Work item =>
Write the listing out again, all of it, word for word.

Information shown =>

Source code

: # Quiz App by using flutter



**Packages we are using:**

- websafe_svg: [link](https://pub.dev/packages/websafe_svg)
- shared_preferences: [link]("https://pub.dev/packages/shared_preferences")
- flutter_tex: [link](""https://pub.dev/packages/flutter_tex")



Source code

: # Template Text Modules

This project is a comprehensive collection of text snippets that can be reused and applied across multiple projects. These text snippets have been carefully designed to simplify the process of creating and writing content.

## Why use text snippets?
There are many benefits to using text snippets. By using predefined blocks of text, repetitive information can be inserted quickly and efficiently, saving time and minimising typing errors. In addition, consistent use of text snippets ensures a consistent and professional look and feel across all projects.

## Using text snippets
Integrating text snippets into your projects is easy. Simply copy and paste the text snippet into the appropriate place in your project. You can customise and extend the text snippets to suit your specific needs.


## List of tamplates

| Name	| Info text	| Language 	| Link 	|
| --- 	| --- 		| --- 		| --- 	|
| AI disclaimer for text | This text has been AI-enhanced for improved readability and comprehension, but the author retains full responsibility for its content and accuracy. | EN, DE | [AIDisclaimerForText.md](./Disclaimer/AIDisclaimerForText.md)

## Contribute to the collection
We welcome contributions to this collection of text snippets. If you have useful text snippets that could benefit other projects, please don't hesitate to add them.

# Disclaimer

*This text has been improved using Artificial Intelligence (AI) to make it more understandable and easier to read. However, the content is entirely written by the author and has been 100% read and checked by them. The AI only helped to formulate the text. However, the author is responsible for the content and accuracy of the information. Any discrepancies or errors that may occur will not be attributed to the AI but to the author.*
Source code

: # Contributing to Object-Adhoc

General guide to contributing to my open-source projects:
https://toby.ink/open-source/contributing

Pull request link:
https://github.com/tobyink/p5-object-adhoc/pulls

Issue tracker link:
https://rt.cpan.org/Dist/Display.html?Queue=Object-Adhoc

Answer to this exercise =>
Source code

: # Quiz App by using flutter



**Packages we are using:**

- websafe_svg: [link](https://pub.dev/packages/websafe_svg)
- shared_preferences: [link]("https://pub.dev/packages/shared_preferences")
- flutter_tex: [link](""https://pub.dev/packages/flutter_tex")



Source code

: # Template Text Modules

This project is a comprehensive collection of text snippets that can be reused and applied across multiple projects. These text snippets have been carefully designed to simplify the process of creating and writing content.

## Why use text snippets?
There are many benefits to using text snippets. By using predefined blocks of text, repetitive information can be inserted quickly and efficiently, saving time and minimising typing errors. In addition, consistent use of text snippets ensures a consistent and professional look and feel across all projects.

## Using text snippets
Integrating text snippets into your projects is easy. Simply copy and paste the text snippet into the appropriate place in your project. You can customise and extend the text snippets to suit your specific needs.


## List of tamplates

| Name	| Info text	| Language 	| Link 	|
| --- 	| --- 		| --- 		| --- 	|
| AI disclaimer for text | This text has been AI-enhanced for improved readability and comprehension, but the author retains full responsibility for its content and accuracy. | EN, DE | [AIDisclaimerForText.md](./Disclaimer/AIDisclaimerForText.md)

## Contribute to the collection
We welcome contributions to this collection of text snippets. If you have useful text snippets that could benefit other projects, please don't hesitate to add them.

# Disclaimer

*This text has been improved using Artificial Intelligence (AI) to make it more understandable and easier to read. However, the content is entirely written by the author and has been 100% read and checked by them. The AI only helped to formulate the text. However, the author is responsible for the content and accuracy of the information. Any discrepancies or errors that may occur will not be attributed to the AI but to the author.*
Source code

: # Contributing to Object-Adhoc

General guide to contributing to my open-source projects:
https://toby.ink/open-source/contributing

Pull request link:
https://github.com/tobyink/p5-object-adhoc/pulls

Issue tracker link:
https://rt.cpan.org/Dist/Display.html?Queue=Object-Adhoc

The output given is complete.